Die Ausdehnung der Personenfreizügigkeit auf Kroatien hat für die Schweiz eigentlich keine grosse Bedeutung. Das Abkommen mit der EU zur Personenfreizügigkeit wurde 1999 unterzeichnet. Es gilt heute bereits für 27 EU-Länder mit einer Bevölkerung von mehr als 500 Millionen Einwohnern.

Kroatien zählt gerade mal 4 Millionen Einwohner. Und auf der Grundlage des zwischen Bern und Brüssel ausgehandelten Abkommens würde die Schweiz nicht mehr als 300 neue Aufenthaltsbewilligungen für kroatische Staatsbürger pro Jahr erteilen – zumindest im ersten Jahrzehnt nach Inkrafttreten des Vertrags.
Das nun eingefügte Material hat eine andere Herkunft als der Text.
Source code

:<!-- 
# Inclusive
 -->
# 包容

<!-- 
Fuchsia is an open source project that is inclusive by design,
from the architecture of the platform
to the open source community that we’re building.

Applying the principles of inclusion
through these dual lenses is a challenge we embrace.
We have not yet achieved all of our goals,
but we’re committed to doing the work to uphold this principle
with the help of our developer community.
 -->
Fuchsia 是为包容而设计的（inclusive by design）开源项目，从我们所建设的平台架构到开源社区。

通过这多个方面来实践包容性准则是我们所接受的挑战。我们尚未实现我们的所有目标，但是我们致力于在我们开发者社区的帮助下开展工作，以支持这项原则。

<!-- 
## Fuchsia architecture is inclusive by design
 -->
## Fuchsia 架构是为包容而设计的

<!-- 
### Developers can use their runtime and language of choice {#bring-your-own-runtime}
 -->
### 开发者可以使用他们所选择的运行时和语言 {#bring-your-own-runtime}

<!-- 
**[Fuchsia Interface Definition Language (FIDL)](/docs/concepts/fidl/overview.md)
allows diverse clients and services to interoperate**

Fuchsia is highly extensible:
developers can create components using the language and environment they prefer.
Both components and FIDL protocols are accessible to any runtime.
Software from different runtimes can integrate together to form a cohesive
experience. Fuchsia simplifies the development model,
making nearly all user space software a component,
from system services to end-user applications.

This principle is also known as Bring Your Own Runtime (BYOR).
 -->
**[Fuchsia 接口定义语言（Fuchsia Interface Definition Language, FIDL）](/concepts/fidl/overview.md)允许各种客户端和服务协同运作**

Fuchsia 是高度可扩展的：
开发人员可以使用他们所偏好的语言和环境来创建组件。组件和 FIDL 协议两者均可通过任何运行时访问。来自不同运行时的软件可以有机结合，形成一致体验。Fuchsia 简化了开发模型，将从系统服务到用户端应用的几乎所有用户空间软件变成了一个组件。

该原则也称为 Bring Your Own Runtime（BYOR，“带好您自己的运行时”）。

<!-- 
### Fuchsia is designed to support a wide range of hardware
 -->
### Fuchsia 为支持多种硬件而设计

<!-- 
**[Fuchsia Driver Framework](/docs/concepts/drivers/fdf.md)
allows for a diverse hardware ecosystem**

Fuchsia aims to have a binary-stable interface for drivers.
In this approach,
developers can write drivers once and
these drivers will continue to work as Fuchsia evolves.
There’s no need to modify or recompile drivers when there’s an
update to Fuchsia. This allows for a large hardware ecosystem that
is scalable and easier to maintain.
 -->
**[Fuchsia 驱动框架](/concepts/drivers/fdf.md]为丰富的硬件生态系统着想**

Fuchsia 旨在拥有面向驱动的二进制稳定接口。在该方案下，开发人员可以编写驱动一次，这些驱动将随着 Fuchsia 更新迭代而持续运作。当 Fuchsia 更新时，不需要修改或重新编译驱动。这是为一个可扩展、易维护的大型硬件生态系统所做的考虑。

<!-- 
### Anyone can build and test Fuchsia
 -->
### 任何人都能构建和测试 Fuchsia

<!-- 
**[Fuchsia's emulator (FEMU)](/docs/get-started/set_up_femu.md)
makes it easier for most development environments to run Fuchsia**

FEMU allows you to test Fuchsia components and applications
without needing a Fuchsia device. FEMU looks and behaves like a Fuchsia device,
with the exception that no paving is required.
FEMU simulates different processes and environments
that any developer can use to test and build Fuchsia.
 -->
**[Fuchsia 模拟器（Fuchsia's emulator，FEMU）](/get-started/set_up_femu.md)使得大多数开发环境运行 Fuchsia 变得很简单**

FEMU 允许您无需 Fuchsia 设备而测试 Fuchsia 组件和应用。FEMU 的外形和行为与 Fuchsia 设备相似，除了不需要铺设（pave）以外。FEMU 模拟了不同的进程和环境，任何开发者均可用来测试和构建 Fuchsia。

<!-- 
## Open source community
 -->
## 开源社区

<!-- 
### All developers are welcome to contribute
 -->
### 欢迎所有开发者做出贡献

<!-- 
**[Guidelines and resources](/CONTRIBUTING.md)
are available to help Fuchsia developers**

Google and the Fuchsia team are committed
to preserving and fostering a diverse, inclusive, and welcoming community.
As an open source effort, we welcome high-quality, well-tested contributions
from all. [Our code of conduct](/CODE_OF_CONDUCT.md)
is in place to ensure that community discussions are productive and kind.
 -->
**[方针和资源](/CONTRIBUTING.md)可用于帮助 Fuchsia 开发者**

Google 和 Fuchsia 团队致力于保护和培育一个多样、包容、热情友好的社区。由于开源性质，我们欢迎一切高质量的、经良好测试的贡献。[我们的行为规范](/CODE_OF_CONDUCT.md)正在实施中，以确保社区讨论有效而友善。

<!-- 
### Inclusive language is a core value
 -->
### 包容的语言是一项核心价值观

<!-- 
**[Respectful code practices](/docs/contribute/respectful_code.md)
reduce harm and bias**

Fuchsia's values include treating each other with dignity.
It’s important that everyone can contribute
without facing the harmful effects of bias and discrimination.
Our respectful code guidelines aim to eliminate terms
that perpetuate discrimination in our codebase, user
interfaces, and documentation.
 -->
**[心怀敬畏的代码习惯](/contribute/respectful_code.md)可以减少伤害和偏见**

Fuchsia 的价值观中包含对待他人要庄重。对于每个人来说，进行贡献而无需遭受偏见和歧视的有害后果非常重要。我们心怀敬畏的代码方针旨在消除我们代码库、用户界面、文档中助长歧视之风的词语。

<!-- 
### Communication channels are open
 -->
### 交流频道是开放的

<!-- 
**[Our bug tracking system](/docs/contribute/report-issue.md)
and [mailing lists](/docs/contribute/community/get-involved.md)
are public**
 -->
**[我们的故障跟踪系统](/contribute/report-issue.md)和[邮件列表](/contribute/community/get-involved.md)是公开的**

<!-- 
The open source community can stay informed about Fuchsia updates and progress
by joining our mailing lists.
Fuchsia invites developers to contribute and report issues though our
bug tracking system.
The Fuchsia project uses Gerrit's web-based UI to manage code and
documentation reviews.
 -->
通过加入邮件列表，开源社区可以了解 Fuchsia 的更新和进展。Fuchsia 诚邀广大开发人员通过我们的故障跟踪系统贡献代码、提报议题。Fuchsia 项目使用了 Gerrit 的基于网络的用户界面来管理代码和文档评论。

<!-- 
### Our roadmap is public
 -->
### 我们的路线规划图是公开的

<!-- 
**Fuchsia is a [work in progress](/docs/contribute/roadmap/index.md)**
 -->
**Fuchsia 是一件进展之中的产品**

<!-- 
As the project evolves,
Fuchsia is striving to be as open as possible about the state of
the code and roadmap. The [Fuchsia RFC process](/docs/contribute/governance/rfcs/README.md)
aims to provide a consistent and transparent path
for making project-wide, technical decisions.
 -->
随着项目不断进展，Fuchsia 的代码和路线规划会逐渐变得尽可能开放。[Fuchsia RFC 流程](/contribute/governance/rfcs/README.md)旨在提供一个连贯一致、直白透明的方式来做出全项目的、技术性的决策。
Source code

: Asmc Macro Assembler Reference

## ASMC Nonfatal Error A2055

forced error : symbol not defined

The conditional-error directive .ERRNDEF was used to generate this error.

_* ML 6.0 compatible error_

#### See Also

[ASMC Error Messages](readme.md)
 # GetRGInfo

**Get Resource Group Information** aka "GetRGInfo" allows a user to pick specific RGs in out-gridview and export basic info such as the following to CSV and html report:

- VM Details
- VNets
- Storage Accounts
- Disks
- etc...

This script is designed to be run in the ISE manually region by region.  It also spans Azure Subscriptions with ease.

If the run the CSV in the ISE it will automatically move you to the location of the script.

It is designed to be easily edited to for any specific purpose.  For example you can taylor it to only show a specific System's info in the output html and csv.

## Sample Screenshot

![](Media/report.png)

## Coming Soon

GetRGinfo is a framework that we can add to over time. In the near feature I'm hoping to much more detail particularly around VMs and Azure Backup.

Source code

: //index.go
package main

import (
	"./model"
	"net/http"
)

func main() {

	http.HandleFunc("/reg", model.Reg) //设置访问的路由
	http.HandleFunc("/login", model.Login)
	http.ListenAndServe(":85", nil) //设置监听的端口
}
Das Kroatien-Dossier, um das seit drei Jahren gerungen wird, ist Ausdruck des Dilemmas, in das die Schweizer Regierung und das Parlament als Folge der direkten Demokratie immer häufiger rückt. Gemeint ist die Schwierigkeit, Volksentscheide mit internationalen Vereinbarungen in Einklang zu bringen, sowie – wie im Falle von Kroatien – internationale Abkommen mit Bestimmungen der Schweizer Bundesverfassung.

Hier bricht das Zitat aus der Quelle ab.